New Zealand Staff Corps
Active 1911–1947
Country  New Zealand
Branch Crest of the New Zealand Army.jpg New Zealand Military Forces
Type Staff
Size ~100
Disbanded 1947

The New Zealand Staff Corps was a corps of professional officers in the regular New Zealand Military Forces which, in peacetime, administered the Territorial Force. During the First and Second World Wars, many members of the corps commanded battalions and brigades in the New Zealand Expeditionary Forces sent overseas. The corps was disbanded in 1947.

For much of the 19th century, New Zealand lacked a modern army. By the mid-1880s, following a series of "Russian Scares", in which it was feared Russia was the most likely military threat to the country, the forerunner to the New Zealand Military Forces, the New Zealand Permanent Force, was established. The Permanent Force numbered no more than a few hundred men at any one time, and New Zealand's local defence needs depended on the militia, known as the Volunteer Force.

The Volunteer Force had a number of defects, the first of which was the quality of its men. Although they funded their own equipment and trained on their own time, the equipment was often of low quality and time spent training was insufficient. Officers were elected by their men but generally lacked professional military training, and were often compromised when giving orders to men that elected them to command. Co-operation between the Volunteer Force and the Permanent Force was lacking. By 1905, the constraints of New Zealand society and increasing work commitments began to impact on the number of willing volunteers. The commandant of the New Zealand Military Forces at the time, Major General James Melville Babington, considered the Volunteer Forces to be an inefficient fighting force.
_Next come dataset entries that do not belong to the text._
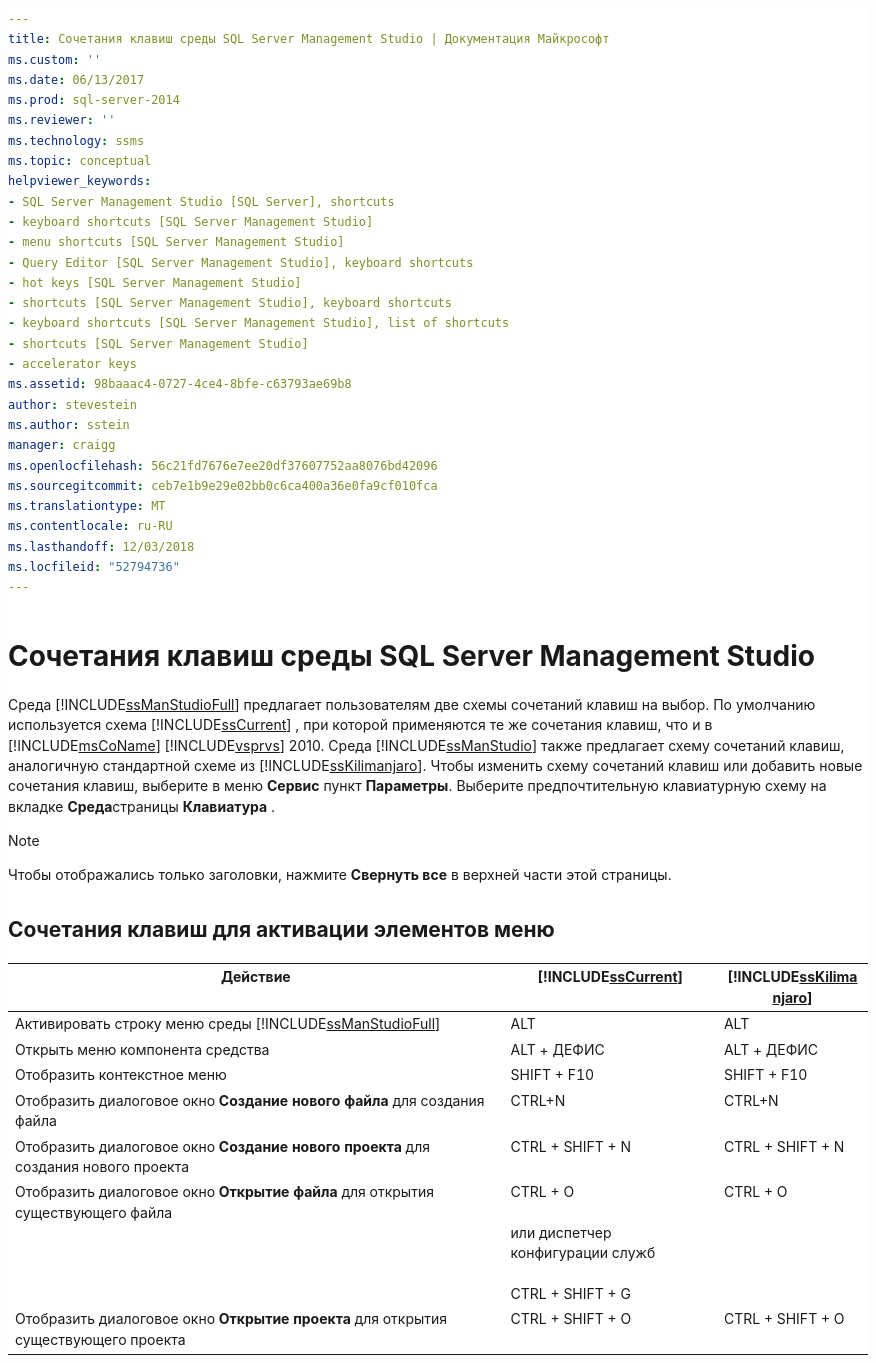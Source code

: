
 ```yaml
---
title: Сочетания клавиш среды SQL Server Management Studio | Документация Майкрософт
ms.custom: ''
ms.date: 06/13/2017
ms.prod: sql-server-2014
ms.reviewer: ''
ms.technology: ssms
ms.topic: conceptual
helpviewer_keywords:
- SQL Server Management Studio [SQL Server], shortcuts
- keyboard shortcuts [SQL Server Management Studio]
- menu shortcuts [SQL Server Management Studio]
- Query Editor [SQL Server Management Studio], keyboard shortcuts
- hot keys [SQL Server Management Studio]
- shortcuts [SQL Server Management Studio], keyboard shortcuts
- keyboard shortcuts [SQL Server Management Studio], list of shortcuts
- shortcuts [SQL Server Management Studio]
- accelerator keys
ms.assetid: 98baaac4-0727-4ce4-8bfe-c63793ae69b8
author: stevestein
ms.author: sstein
manager: craigg
ms.openlocfilehash: 56c21fd7676e7ee20df37607752aa8076bd42096
ms.sourcegitcommit: ceb7e1b9e29e02bb0c6ca400a36e0fa9cf010fca
ms.translationtype: MT
ms.contentlocale: ru-RU
ms.lasthandoff: 12/03/2018
ms.locfileid: "52794736"
---
```

# <a name="sql-server-management-studio-keyboard-shortcuts"></a>Сочетания клавиш среды SQL Server Management Studio
  Среда [!INCLUDE[ssManStudioFull](../includes/ssmanstudiofull-md.md)] предлагает пользователям две схемы сочетаний клавиш на выбор. По умолчанию используется схема [!INCLUDE[ssCurrent](../includes/sscurrent-md.md)] , при которой применяются те же сочетания клавиш, что и в [!INCLUDE[msCoName](../includes/msconame-md.md)] [!INCLUDE[vsprvs](../includes/vsprvs-md.md)] 2010. Среда [!INCLUDE[ssManStudio](../includes/ssmanstudio-md.md)] также предлагает схему сочетаний клавиш, аналогичную стандартной схеме из [!INCLUDE[ssKilimanjaro](../includes/sskilimanjaro-md.md)]. Чтобы изменить схему сочетаний клавиш или добавить новые сочетания клавиш, выберите в меню **Сервис** пункт **Параметры**. Выберите предпочтительную клавиатурную схему на вкладке **Среда**страницы **Клавиатура** .  
  
> [!NOTE]  
>  Чтобы отображались только заголовки, нажмите **Свернуть все** в верхней части этой страницы.  
  
## <a name="menu-activation-keyboard-shortcuts"></a>Сочетания клавиш для активации элементов меню  
  
|Действие|[!INCLUDE[ssCurrent](../includes/sscurrent-md.md)]|[!INCLUDE[ssKilimanjaro](../includes/sskilimanjaro-md.md)]|  
|------------|-----------------------------|---------------------------------|  
|Активировать строку меню среды [!INCLUDE[ssManStudioFull](../includes/ssmanstudiofull-md.md)]|ALT|ALT|  
|Открыть меню компонента средства|ALT + ДЕФИС|ALT + ДЕФИС|  
|Отобразить контекстное меню|SHIFT + F10|SHIFT + F10|  
|Отобразить диалоговое окно **Создание нового файла** для создания файла|CTRL+N|CTRL+N|  
|Отобразить диалоговое окно **Создание нового проекта** для создания нового проекта|CTRL + SHIFT + N|CTRL + SHIFT + N|  
|Отобразить диалоговое окно **Открытие файла** для открытия существующего файла|CTRL + O<br /><br /> или диспетчер конфигурации служб<br /><br /> CTRL + SHIFT + G|CTRL + O|  
|Отобразить диалоговое окно **Открытие проекта** для открытия существующего проекта|CTRL + SHIFT + O|CTRL + SHIFT + O|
Following the Imperial Defence Conference in 1909, it was recognised there was a need for increased military cooperation between the Dominions of the British Empire. Each Dominion was expected to be capable of raising an expeditionary force with units organised along the lines of the British Army. It was quite clearly apparent that the current system, based on the Volunteer Force, would fall well short of what would be required.